● What this task involves
Every line with "reset" in it must be copied from the data.

● Records to process
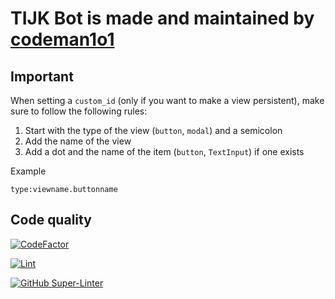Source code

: 
# TIJK Bot is made and maintained by [codeman1o1](https://github.com/codeman1o1)

## Important

When setting a `custom_id` (only if you want to make a view persistent), make sure to follow the following rules:

1. Start with the type of the view (`button`, `modal`) and a semicolon
2. Add the name of the view
3. Add a dot and the name of the item (`button`, `TextInput`) if one exists

Example

`type:viewname.buttonname`

## Code quality

[![CodeFactor](https://www.codefactor.io/repository/github/codeman1o1/tijk-bot/badge)](https://www.codefactor.io/repository/github/codeman1o1/tijk-bot)

[![Lint](https://github.com/codeman1o1/TIJK-Bot/actions/workflows/lint.yml/badge.svg)](https://github.com/codeman1o1/TIJK-Bot/actions/workflows/lint.yml)

[![GitHub Super-Linter](https://github.com/codeman1o1/TIJK-Bot/workflows/Lint%20Code%20Base/badge.svg)](https://github.com/marketplace/actions/super-linter)

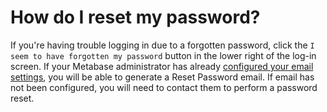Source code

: # How do I reset my password?

If you're having trouble logging in due to a forgotten password, click the `I seem to have forgotten my password` button in the lower right of the log-in screen. If your Metabase administrator has already [configured your email settings](../../administration-guide/02-setting-up-email.md), you will be able to generate a Reset Password email. If email has not been configured, you will need to contact them to perform a password reset.
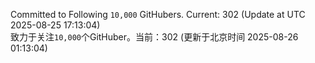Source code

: Committed to Following `10,000` GitHubers. Current: <!-- FOLLOWING_COUNT -->302<!-- FOLLOWING_COUNT --> (Update at UTC <!-- LAST_UPDATED -->2025-08-25 17:13:04<!-- LAST_UPDATED -->)<br>
致力于关注`10,000`个GitHuber。当前：<!-- FOLLOWING_COUNT -->302<!-- FOLLOWING_COUNT --> (更新于北京时间 <!-- LAST_UPDATED_CST -->2025-08-26 01:13:04<!-- LAST_UPDATED_CST -->)
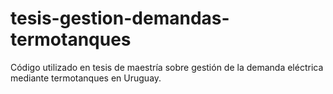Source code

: # tesis-gestion-demandas-termotanques
Código utilizado en tesis de maestría sobre gestión de la demanda eléctrica mediante termotanques en Uruguay.
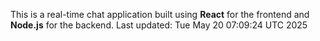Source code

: This is a real-time chat application built using **React** for the frontend and **Node.js** for the backend.
Last updated: Tue May 20 07:09:24 UTC 2025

● Solution to this problem
: # How do I reset my password?
If you're having trouble logging in due to a forgotten password, click the `I seem to have forgotten my password` button in the lower right of the log-in screen. If your Metabase administrator has already [configured your email settings](../../administration-guide/02-setting-up-email.md), you will be able to generate a Reset Password email. If email has not been configured, you will need to contact them to perform a password reset.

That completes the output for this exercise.